Há personagens que circulam entre nós com a convicção silenciosa de que pertencem a outra categoria. Não chegam a ser deuses, mas tampouco se reconhecem como simples mortais. São os semideuses da vida pública – figuras que parecem acreditar que suas decisões brotam de uma fonte divina e incontestável, imune a dúvidas, questionamentos ou revisões.
O semideus não erra; no máximo, é mal interpretado. Quando confrontado, reage. Não com explicações, mas com indignação. Para ele, a dúvida não é um mecanismo saudável de controle, e sim uma afronta pessoal. A crítica, por mais fundamentada que seja, ganha contornos de ataque. E todo ataque, em seu entendimento, exige resposta firme e imediata.
Nessa lógica peculiar, os papéis tradicionais se confundem. O mesmo ente que observa, também investiga; aquele que acusa, também decide os rumos da história. Tudo parece funcionar dentro de um círculo fechado, onde a convicção pessoal de autoridade substitui a necessidade de convencimento público. Evidências incômodas são reclassificadas como ruído, ilação ou má-fé. Afinal, admitir fragilidades não combina com quem se vê acima do comum.
Outro traço marcante é o espírito de corpo. Semideuses raramente estão sozinhos: protegem-se mutuamente, formando uma espécie de irmandade tácita. Divergências internas até podem existir, mas dificilmente transbordam. Para o mundo exterior, a imagem precisa ser de solidez, quase de infalibilidade coletiva.

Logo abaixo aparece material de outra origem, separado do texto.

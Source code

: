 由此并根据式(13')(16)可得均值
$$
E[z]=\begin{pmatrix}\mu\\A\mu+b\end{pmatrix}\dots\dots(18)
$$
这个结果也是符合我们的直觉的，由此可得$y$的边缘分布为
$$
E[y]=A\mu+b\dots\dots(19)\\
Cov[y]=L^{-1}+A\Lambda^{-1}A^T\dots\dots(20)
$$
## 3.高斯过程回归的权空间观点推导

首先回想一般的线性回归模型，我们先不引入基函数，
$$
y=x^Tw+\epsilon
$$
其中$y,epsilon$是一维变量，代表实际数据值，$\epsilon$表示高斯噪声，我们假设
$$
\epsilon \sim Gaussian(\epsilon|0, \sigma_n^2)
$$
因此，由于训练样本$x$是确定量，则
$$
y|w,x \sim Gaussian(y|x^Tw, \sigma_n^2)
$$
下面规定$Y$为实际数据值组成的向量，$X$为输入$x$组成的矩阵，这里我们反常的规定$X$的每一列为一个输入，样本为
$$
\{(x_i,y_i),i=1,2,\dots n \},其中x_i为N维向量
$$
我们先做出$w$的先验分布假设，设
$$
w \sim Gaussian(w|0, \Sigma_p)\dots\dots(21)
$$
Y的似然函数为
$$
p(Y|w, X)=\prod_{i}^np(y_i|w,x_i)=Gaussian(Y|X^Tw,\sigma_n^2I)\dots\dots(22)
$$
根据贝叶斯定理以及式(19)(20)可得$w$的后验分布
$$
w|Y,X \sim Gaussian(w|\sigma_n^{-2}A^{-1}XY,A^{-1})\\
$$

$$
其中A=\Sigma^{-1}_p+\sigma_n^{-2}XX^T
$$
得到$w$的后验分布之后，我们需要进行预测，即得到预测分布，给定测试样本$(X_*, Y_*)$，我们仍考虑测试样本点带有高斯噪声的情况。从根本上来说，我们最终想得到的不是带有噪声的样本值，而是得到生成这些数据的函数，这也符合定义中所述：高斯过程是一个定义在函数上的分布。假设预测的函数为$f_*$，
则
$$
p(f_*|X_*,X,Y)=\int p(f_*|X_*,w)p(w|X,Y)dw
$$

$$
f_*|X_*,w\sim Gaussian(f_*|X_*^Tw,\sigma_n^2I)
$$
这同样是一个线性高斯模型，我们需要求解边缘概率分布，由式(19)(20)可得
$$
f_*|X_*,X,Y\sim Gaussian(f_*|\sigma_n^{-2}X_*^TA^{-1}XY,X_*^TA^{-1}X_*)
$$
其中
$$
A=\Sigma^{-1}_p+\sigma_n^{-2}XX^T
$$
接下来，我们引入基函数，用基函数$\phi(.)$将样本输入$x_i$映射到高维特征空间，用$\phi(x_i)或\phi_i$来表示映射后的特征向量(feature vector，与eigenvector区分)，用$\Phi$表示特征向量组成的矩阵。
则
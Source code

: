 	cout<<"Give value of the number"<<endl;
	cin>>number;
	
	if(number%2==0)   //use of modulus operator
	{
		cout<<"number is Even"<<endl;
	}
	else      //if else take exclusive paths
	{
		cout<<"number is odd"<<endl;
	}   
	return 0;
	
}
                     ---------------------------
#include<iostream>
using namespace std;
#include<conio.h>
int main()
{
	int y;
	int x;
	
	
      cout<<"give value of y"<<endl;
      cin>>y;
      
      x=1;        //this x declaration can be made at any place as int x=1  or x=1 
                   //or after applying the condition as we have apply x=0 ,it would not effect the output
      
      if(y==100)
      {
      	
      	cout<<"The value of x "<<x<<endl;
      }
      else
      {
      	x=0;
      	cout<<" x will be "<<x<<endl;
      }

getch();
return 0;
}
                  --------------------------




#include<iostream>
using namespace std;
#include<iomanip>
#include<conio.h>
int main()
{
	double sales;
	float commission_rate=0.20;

Diante disso, para os simples mortais, instala-se um ambiente de cautela. Palavras passam a ser medidas, opiniões são sussurradas, e o receio de ultrapassar limites vira regra. Não por respeito reverencial, mas por prudência. Na mitologia, o semideus nasce da fusão entre o humano e o divino. Na vida institucional, ele surge quando o poder deixa de ser apenas uma função e passa a ser percebido como atributo pessoal.
Nesse ambiente, ao cidadão comum, resta um conselho prático, ainda que amargo: ao avistar uma figura assim, desvie. Não por covardia, mas por instinto de sobrevivência. É que um olhar mais demorado pode ser interpretado como desafio; um comentário inocente, como insubordinação. E um simples pedido de esclarecimento, como afronta imperdoável.